Someone in Washington seems to have noticed the connection between housing and the disappointing performance of the U.S. economy.
In a recent speech, Federal Reserve Chairman Ben Bernanke noted that “the depressed state of housing in the United States is a big reason that the current recovery is less vigorous than we would like.”
These remarks were made as the economy stumbled into another “soft patch,” unable to maintain the momentum that appeared to be building at the end of 2010. Economic activity has been weaker than expected this year, with housing, at best, “bouncing along the bottom.”
One of the bright spots since the beginning of the year, the labor market lost momentum in May, with a big falloff in job growth and the unemployment rate edging up.

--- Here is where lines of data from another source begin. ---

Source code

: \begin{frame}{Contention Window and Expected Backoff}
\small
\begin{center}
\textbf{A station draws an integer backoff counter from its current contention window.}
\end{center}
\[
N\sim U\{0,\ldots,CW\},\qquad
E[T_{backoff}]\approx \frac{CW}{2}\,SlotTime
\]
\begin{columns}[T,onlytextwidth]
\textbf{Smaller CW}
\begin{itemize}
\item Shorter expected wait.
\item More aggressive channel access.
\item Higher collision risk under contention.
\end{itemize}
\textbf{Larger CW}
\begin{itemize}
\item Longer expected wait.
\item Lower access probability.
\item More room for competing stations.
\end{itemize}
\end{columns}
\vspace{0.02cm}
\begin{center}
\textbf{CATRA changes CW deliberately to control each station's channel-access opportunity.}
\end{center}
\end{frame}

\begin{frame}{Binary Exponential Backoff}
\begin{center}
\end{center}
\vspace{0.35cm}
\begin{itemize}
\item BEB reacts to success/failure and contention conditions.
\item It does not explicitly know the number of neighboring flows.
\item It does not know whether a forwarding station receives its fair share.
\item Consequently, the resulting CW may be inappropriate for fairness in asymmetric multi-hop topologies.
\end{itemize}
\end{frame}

Surprisingly, residential construction added jobs in May, stemming from an increase in home improvement and maintenance, sectors that also supported an increase in residential construction spending despite further declines in single-family and multifamily construction spending.
Falling house prices — a major factor behind weak housing demand and housing production over the past 12 months — remained a problem in the first quarter of 2011, with Case-Shiller house price indexes sinking to new lows; 12 of the 20 cities in the Composite 20 index fell to their lowest levels yet in the current housing cycle.
Housing and the economy face more hurdles in the months ahead with the second round of quantitative easing set to end at the end of June and lower GSE (Fannie Mae and Freddie Mac) and FHA loan limits scheduled for the start of October. Both are likely to further depress the housing market by increasing the cost of mortgage financing and putting additional downward pressure on house prices.